The callback arguments are a propitiatory encoded data-string, and an object containing meta-data.

function callback(image, meta){
	// image {string}: an image data-string.
	// meta {object}: {
	//	 width {number}: the image naturalWidth.
	//	 height {number}: the image naturalHeight.
	// color {string}: the average hex color.
	// black {string}: the average brightness as a hex color.
	// monochrome {boolean}: true if the image is monochromatic
	// }
}

Decoding a preview image

Reveal JS has three methods for generating an image from an encoded data-string. It accepts both a Reveal JS propitiatory string and a base64-encoded image, note that the latter does not affect the dimensions (quality) of the preview image.

Methods to decode a preview image are; .base64(), .canvas(), and .image(). These methods are identical except for the first argument passed to the callback function.

  • reveal.base64() passes a base64-encoded string,
  • reveal.image() passes a img-element,
  • and reveal.canvas() passes a canvas-element.

If an element is passed, the element width, height, and class attributes are set according to the image properties.

// Using a propitiatory string...
reveal.image(reveal64, callback);

// ...or base64-encoded string.
reveal.image(base64, callback);

// Optionally the width and height can be overridden for the resulting preview image.
reveal.create("/image.jpg", callback, width, height);

By default the dimensions of the original image are set as the width and height which leads to faster rendering by the browser.

The callback arguments are a propitiatory encoded data-string, and an object containing meta-data.

function callback(result, meta){
	// result {string || element}: an base64-encoded image or an element depending on the method used.
	// meta {object}: {
	//	 width {number}: the image width.
	//	 height {number}: the image height.
	// color {string}: the average hex color.
	// black {string}: the average brightness as a hex color.
	// monochrome {boolean}: true if the image is monochromatic
	// }
}

Retrieving image meta-data

To get the image properties a Reveal JS data-string can be passed to reveal.meta(string).
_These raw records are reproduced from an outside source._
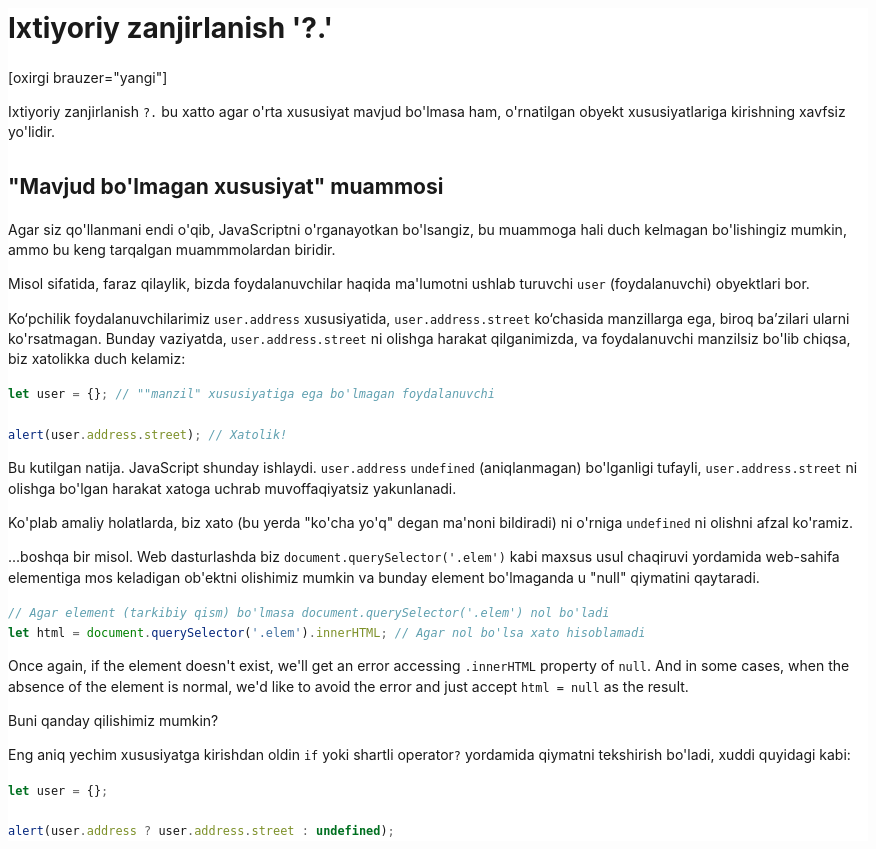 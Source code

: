 
# Ixtiyoriy zanjirlanish '?.'

[oxirgi brauzer="yangi"]

Ixtiyoriy zanjirlanish `?.` bu xatto agar o'rta xususiyat mavjud bo'lmasa ham, o'rnatilgan obyekt xususiyatlariga kirishning xavfsiz yo'lidir. 

## "Mavjud bo'lmagan xususiyat" muammosi

Agar siz qo'llanmani endi o'qib, JavaScriptni o'rganayotkan bo'lsangiz, bu muammoga hali duch kelmagan bo'lishingiz mumkin, ammo bu keng tarqalgan muammmolardan biridir.

Misol sifatida, faraz qilaylik, bizda foydalanuvchilar haqida ma'lumotni ushlab turuvchi `user` (foydalanuvchi) obyektlari bor.

Ko‘pchilik foydalanuvchilarimiz `user.address` xususiyatida, `user.address.street` ko‘chasida manzillarga ega, biroq ba’zilari ularni ko'rsatmagan.
Bunday vaziyatda, `user.address.street` ni olishga harakat qilganimizda, va foydalanuvchi manzilsiz bo'lib chiqsa, biz xatolikka duch kelamiz:

```js run
let user = {}; // ""manzil" xususiyatiga ega bo'lmagan foydalanuvchi 

alert(user.address.street); // Xatolik!
```

Bu kutilgan natija. JavaScript shunday ishlaydi. `user.address` `undefined` (aniqlanmagan) bo'lganligi tufayli, `user.address.street` ni olishga bo'lgan harakat xatoga uchrab muvoffaqiyatsiz yakunlanadi. 

Ko'plab amaliy holatlarda, biz xato (bu yerda "ko'cha yo'q" degan ma'noni bildiradi) ni o'rniga `undefined` ni olishni afzal ko'ramiz. 

...boshqa bir misol. Web dasturlashda  biz `document.querySelector('.elem')` kabi maxsus usul chaqiruvi yordamida web-sahifa elementiga mos keladigan ob'ektni olishimiz mumkin va bunday element bo'lmaganda u "null" qiymatini qaytaradi.

```js run
// Agar element (tarkibiy qism) bo'lmasa document.querySelector('.elem') nol bo'ladi
let html = document.querySelector('.elem').innerHTML; // Agar nol bo'lsa xato hisoblamadi
```

Once again, if the element doesn't exist, we'll get an error accessing `.innerHTML` property of `null`. And in some cases, when the absence of the element is normal, we'd like to avoid the error and just accept `html = null` as the result.

Buni qanday qilishimiz mumkin?

Eng aniq yechim xususiyatga kirishdan oldin `if` yoki shartli operator`?` yordamida qiymatni tekshirish bo'ladi, xuddi quyidagi kabi:

```js
let user = {};

alert(user.address ? user.address.street : undefined);
```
This returns an object with the image meta data. The object is identical to the meta-object passed to method callback functions.

Checking for browser support

Reveal JS relies on canvas support, this can be checked using reveal.support.

Performance

Coming soon...

Support

Should work on IE9 and above. Tested using Chrome 51, Firefox 46 and Safari 9.1 on Mac OS X.

About

A tiny library to make loading images appear instantanious.